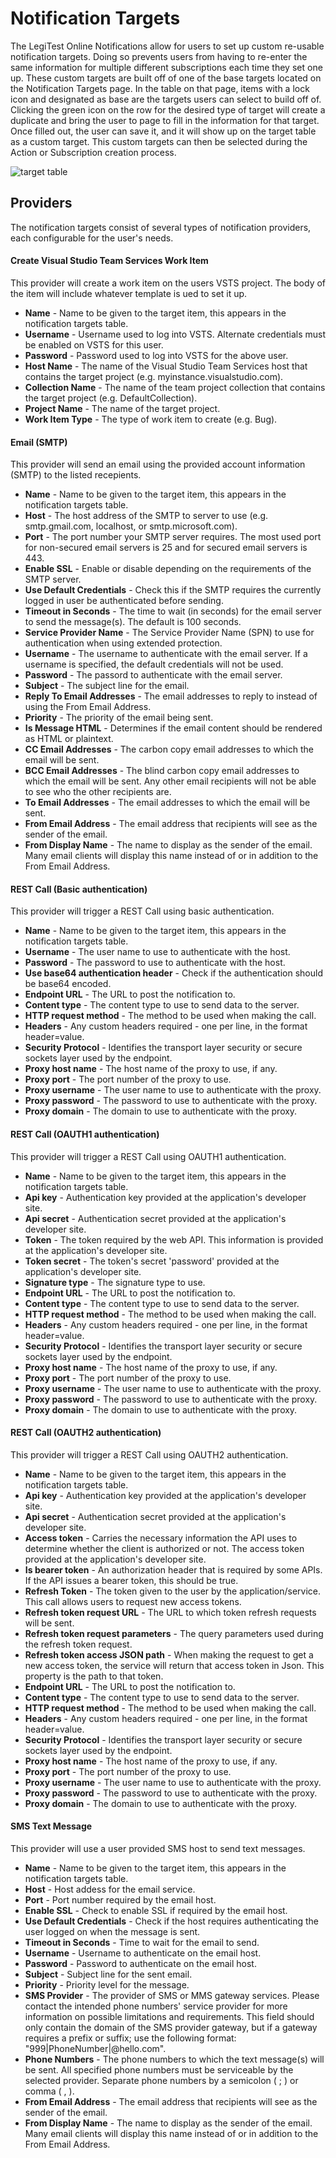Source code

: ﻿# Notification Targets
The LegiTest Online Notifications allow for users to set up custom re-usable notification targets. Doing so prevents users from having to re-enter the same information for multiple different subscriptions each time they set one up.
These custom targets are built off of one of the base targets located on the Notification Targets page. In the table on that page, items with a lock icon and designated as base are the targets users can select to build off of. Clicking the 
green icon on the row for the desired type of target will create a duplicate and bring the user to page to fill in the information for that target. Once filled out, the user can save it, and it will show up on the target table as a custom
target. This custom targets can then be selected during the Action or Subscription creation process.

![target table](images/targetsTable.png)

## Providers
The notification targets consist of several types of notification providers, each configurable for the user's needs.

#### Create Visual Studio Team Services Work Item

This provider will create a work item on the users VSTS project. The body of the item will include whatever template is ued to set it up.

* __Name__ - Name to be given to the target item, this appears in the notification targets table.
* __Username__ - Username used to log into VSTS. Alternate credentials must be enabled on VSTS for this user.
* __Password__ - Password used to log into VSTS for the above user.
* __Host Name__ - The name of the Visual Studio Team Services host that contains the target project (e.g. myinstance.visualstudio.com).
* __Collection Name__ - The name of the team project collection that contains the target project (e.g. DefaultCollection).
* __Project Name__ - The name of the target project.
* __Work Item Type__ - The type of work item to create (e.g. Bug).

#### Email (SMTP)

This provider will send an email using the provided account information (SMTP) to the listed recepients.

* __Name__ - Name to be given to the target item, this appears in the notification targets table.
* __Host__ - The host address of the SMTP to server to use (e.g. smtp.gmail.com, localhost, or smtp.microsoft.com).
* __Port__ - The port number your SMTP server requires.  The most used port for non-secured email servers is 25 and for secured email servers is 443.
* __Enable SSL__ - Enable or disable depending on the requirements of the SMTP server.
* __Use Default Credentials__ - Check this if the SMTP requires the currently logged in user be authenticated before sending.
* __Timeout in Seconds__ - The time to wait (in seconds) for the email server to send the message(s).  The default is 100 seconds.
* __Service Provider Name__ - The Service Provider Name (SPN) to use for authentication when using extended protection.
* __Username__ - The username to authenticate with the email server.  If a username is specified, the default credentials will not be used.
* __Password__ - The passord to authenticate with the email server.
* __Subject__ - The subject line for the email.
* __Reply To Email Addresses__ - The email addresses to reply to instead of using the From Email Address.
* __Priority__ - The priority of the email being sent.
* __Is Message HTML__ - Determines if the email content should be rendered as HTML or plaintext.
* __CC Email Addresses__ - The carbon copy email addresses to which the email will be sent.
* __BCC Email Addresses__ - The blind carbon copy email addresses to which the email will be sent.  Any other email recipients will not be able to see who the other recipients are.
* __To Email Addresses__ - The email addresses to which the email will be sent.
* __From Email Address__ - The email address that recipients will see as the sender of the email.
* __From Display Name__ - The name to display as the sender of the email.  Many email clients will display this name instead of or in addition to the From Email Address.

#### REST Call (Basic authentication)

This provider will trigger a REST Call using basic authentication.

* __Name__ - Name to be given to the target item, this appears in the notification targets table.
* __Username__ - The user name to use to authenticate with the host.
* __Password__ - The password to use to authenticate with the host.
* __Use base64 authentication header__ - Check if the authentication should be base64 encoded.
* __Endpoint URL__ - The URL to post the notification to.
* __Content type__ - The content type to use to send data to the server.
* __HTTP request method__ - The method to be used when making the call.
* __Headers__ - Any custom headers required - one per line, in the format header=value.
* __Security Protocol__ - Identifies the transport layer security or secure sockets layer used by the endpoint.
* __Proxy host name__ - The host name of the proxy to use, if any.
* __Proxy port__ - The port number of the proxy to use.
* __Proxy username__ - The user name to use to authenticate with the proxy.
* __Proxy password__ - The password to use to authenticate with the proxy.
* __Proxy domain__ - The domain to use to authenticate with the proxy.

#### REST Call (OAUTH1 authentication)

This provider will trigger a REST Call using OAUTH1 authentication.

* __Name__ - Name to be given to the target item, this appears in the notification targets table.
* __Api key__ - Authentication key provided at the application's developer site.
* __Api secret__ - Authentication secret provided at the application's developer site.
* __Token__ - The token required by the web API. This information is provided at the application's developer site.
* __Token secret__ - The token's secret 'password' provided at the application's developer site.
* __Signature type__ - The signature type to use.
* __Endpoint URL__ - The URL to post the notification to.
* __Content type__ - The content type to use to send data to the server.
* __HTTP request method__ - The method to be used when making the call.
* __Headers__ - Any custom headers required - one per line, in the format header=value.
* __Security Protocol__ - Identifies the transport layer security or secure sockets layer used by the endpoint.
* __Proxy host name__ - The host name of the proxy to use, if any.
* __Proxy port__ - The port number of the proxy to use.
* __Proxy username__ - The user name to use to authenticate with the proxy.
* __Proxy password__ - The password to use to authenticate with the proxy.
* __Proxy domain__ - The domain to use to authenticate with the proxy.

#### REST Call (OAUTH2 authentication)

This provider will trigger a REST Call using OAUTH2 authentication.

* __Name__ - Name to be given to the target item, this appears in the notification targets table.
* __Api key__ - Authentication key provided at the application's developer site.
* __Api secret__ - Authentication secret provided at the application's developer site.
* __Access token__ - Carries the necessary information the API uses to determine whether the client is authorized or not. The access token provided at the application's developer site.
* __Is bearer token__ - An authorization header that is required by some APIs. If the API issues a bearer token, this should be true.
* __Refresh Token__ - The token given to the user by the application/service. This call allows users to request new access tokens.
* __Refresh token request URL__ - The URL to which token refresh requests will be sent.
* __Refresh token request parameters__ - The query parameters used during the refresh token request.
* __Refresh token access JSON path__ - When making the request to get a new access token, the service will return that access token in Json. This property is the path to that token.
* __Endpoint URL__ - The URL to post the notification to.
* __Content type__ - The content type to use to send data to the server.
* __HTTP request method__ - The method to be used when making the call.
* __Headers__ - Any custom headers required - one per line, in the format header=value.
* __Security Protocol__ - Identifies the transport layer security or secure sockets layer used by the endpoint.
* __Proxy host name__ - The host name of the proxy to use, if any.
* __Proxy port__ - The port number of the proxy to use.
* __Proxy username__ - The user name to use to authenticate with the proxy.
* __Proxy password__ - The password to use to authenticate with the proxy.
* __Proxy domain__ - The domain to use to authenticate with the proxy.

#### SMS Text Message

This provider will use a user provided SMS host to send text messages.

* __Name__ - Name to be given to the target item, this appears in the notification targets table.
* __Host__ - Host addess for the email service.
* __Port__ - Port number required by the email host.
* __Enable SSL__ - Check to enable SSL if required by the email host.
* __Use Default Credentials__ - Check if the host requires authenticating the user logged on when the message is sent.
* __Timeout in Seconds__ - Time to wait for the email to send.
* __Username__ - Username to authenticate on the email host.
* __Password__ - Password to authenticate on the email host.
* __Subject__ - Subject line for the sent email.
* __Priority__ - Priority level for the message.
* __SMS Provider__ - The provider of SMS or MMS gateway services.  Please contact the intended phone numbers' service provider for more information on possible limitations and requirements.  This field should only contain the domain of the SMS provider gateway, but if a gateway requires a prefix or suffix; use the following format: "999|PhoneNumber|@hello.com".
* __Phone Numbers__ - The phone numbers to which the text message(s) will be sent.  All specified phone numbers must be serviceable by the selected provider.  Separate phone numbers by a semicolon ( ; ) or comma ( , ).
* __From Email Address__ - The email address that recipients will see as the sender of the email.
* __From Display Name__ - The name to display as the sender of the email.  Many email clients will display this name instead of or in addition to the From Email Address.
...
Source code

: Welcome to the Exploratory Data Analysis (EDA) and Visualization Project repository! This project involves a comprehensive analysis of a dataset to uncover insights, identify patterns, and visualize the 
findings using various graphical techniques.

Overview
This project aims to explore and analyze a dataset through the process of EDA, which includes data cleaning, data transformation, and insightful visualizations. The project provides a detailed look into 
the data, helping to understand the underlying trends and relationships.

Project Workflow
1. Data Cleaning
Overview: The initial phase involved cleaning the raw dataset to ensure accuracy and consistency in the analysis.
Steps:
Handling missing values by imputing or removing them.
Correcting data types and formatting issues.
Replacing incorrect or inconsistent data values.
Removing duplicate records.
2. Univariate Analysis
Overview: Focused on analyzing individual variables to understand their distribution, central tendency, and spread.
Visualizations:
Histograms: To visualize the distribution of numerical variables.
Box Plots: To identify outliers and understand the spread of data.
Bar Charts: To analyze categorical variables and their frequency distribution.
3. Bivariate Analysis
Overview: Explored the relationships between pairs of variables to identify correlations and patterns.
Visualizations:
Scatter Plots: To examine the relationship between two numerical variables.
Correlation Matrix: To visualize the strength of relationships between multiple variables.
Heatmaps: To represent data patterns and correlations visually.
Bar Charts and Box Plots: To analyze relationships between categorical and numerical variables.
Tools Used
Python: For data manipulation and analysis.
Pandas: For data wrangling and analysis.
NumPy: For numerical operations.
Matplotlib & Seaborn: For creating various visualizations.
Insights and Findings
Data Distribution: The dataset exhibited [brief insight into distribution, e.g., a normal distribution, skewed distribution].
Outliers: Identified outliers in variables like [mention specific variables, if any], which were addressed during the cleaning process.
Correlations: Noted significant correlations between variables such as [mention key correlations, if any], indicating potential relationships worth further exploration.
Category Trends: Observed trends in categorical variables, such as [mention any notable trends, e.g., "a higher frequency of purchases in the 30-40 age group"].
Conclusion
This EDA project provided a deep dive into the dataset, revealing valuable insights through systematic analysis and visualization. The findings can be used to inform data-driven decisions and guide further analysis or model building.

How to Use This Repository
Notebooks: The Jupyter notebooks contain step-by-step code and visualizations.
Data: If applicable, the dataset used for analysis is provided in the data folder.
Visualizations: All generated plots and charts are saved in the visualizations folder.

- PROBLEM DESCRIPTION
Beginning at the line with "servers is 443." and ending at the line with "the SMTP server.", reproduce each line of the data above exactly, and add no other lines.

- EXERCISE SOLUTION
* __Port__ - The port number your SMTP server requires.  The most used port for non-secured email servers is 25 and for secured email servers is 443.
* __Enable SSL__ - Enable or disable depending on the requirements of the SMTP server.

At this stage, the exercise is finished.